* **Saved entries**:

···

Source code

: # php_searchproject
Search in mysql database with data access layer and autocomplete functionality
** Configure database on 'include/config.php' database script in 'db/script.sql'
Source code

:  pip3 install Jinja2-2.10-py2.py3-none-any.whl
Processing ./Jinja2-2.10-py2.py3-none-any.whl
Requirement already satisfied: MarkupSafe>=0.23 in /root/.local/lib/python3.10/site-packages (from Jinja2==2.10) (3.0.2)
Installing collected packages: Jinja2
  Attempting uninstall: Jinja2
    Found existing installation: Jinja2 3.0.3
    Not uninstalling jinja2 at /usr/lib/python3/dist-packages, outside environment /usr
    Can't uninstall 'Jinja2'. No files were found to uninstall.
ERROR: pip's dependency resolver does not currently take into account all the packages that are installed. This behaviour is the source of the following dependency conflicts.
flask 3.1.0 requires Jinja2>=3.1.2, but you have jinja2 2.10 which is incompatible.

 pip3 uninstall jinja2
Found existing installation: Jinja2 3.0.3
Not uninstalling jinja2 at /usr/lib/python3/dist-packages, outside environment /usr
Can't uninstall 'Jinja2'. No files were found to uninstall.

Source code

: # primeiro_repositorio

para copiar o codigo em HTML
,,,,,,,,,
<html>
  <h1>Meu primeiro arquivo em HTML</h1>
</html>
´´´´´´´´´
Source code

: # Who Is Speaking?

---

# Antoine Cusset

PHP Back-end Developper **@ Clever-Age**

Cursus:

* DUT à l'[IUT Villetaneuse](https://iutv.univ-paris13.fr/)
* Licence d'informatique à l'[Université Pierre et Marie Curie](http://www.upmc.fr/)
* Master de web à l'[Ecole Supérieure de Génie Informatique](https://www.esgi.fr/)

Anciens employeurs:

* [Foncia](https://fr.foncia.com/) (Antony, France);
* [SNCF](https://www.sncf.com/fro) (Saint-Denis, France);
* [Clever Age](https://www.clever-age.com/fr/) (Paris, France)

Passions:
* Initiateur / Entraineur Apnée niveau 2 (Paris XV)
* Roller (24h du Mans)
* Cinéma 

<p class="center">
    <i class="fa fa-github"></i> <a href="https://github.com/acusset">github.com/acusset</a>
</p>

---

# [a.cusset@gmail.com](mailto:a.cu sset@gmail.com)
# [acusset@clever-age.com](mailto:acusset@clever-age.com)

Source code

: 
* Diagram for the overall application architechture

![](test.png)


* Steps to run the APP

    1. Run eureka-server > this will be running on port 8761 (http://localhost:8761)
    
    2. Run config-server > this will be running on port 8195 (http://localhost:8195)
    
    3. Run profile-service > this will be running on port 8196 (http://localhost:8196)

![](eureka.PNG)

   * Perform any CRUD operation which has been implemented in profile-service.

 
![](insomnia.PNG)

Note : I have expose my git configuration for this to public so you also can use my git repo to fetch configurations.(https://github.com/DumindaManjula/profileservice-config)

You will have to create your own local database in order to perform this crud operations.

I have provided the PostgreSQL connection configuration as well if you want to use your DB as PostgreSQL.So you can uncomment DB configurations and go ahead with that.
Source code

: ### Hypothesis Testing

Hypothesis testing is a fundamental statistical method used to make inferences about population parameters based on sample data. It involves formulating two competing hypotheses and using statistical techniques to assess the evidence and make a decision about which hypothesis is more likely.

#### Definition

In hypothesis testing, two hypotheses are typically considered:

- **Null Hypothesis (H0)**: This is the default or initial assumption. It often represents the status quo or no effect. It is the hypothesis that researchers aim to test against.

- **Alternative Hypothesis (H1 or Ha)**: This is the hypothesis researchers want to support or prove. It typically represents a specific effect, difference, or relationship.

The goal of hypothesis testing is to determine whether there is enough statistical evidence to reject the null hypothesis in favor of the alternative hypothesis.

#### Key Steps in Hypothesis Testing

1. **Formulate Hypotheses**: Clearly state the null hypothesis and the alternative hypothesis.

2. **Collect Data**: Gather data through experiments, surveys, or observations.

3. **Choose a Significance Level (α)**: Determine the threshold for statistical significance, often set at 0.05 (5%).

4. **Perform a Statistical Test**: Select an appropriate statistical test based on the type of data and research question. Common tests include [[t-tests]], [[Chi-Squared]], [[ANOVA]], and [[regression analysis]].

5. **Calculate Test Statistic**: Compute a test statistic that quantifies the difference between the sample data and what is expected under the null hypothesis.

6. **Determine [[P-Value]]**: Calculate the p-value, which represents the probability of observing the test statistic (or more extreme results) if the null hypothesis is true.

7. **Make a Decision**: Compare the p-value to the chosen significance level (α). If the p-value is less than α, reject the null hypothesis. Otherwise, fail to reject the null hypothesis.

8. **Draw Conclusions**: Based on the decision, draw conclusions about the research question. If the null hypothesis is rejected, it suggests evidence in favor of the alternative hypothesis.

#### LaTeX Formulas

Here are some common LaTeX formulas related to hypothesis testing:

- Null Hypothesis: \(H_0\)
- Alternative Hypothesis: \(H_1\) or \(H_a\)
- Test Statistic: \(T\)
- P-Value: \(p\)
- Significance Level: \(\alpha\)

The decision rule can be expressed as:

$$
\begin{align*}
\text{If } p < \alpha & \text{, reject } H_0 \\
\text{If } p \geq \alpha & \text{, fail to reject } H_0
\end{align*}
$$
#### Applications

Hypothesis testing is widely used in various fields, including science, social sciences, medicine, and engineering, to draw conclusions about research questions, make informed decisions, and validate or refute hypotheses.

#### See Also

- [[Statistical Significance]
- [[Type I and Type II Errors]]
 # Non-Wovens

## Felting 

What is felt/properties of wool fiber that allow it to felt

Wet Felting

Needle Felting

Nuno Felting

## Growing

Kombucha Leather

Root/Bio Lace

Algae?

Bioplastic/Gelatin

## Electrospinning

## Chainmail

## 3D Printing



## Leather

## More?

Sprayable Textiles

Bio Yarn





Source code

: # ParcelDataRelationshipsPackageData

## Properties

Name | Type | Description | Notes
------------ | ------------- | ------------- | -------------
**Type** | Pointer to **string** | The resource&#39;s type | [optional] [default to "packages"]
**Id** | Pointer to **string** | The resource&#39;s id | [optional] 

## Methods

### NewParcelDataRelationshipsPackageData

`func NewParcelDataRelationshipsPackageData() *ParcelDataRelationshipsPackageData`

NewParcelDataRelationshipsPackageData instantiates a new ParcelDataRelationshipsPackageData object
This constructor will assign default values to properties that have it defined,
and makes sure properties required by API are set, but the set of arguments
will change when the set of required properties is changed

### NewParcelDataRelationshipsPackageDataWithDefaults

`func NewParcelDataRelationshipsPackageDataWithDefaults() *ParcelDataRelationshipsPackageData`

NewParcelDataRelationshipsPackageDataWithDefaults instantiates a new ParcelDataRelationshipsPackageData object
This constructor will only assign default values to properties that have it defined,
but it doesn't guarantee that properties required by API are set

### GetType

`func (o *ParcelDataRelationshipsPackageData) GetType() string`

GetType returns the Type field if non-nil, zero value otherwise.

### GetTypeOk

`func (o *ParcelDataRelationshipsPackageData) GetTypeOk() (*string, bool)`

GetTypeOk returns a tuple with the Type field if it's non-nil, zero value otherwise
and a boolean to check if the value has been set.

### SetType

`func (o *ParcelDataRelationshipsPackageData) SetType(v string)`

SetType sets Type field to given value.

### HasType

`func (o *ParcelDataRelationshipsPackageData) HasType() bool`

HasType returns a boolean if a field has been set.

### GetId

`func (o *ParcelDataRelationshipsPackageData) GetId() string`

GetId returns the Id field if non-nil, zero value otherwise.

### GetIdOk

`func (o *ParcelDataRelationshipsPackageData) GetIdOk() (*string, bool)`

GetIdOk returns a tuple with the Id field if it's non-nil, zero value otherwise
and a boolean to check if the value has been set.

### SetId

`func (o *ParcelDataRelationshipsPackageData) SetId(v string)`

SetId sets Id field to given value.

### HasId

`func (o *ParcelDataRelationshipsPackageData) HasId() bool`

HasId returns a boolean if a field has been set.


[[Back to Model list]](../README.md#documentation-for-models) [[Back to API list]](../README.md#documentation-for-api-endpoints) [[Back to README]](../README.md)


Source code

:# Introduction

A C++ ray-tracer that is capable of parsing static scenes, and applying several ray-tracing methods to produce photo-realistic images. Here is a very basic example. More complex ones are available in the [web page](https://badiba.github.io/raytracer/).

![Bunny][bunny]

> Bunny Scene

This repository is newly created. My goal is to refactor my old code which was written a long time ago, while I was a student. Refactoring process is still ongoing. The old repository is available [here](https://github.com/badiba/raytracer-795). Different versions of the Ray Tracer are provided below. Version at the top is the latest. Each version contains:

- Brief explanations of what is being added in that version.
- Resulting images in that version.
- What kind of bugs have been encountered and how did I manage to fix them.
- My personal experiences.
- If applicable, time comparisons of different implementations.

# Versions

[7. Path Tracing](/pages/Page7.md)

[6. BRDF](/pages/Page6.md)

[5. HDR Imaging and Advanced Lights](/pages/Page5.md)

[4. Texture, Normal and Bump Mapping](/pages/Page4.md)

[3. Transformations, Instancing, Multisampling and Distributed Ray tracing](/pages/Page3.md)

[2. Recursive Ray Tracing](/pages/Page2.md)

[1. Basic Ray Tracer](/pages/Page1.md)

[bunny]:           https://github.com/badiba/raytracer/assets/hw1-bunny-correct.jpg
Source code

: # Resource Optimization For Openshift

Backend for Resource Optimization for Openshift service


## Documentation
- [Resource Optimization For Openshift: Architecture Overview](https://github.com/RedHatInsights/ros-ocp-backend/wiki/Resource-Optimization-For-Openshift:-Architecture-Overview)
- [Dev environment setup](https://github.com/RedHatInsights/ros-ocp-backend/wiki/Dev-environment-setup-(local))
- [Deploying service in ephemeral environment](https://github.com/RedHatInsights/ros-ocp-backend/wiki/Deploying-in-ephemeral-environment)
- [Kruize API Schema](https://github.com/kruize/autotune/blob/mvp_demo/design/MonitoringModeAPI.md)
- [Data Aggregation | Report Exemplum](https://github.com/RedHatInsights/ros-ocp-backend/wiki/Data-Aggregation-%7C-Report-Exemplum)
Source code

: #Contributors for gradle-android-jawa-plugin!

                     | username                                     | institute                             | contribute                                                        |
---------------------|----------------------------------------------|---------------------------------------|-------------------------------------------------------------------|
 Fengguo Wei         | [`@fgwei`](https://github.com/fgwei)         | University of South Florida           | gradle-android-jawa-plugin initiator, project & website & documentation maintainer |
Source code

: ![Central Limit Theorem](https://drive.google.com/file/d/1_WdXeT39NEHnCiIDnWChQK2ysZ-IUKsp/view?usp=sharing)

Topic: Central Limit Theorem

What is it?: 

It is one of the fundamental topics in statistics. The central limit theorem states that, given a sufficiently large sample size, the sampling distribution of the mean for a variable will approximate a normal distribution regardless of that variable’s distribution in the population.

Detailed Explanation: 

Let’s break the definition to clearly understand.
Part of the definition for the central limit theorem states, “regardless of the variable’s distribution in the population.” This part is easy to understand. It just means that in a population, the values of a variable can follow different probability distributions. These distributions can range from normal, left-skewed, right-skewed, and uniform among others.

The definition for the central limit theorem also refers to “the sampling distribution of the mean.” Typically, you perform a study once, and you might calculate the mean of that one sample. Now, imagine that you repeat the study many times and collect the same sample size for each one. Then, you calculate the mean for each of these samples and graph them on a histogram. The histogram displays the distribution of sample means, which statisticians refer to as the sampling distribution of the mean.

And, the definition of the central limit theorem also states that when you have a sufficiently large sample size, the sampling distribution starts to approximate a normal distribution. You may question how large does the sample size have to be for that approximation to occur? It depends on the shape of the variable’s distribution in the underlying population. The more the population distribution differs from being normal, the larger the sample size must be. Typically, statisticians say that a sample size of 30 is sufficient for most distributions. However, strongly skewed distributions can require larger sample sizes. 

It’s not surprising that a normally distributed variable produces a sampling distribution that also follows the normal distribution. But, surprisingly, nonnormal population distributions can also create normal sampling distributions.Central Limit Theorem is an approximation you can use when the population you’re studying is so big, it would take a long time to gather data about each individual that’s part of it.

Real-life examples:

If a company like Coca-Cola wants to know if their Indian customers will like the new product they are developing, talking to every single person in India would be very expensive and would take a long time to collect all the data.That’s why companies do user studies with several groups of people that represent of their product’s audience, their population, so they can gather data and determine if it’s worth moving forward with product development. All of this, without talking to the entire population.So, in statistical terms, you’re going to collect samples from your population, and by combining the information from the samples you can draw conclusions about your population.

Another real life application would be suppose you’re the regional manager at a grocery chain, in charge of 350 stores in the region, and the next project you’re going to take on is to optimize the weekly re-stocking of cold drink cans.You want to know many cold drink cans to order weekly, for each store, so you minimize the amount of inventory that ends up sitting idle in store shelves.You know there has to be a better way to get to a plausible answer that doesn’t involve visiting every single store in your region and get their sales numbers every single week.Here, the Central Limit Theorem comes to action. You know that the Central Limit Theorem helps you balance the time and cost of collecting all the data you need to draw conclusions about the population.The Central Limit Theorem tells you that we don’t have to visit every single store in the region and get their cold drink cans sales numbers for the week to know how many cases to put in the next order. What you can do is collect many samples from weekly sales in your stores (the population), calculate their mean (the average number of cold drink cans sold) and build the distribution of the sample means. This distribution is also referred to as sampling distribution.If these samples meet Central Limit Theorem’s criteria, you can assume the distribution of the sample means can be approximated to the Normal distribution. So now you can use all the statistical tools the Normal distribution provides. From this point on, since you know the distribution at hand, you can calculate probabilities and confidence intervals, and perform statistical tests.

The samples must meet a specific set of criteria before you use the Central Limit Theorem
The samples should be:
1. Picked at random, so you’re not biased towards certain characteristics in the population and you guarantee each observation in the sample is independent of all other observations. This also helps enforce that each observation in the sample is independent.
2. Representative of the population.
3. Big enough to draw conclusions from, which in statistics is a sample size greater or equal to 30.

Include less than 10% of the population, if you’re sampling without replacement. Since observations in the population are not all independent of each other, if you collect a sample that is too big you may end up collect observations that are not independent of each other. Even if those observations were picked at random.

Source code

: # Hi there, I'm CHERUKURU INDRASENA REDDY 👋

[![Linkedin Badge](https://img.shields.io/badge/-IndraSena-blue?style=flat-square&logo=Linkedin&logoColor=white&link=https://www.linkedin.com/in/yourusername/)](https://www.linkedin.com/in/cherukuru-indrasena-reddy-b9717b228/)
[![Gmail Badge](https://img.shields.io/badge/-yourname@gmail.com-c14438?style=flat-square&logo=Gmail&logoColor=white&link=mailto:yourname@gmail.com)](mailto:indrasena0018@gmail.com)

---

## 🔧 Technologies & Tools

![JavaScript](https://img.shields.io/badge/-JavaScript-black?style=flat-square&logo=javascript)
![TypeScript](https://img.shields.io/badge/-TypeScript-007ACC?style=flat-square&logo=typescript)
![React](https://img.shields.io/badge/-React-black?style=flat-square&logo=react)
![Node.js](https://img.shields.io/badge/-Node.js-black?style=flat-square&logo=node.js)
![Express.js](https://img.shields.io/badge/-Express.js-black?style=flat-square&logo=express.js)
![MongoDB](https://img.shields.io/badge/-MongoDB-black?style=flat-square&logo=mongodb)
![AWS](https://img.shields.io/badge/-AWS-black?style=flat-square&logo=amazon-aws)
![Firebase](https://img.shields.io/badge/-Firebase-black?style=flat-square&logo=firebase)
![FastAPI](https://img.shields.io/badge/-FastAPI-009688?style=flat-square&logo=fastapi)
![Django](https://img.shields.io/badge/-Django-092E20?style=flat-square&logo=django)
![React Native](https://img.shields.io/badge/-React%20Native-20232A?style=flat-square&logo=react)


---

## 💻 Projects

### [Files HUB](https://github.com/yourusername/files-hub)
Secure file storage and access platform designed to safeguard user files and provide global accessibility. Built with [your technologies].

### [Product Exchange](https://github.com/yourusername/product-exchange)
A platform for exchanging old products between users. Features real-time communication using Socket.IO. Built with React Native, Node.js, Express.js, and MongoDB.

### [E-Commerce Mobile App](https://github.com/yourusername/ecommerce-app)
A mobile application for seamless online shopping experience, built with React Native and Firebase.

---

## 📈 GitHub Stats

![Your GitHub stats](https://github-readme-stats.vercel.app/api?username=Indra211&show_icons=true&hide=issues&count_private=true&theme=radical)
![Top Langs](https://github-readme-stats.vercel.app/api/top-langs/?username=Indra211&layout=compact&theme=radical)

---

···

* **Task prompt**:
How many lines of the entries above hold the string "assign"? Reply with the number alone.

* **Answer box**:
2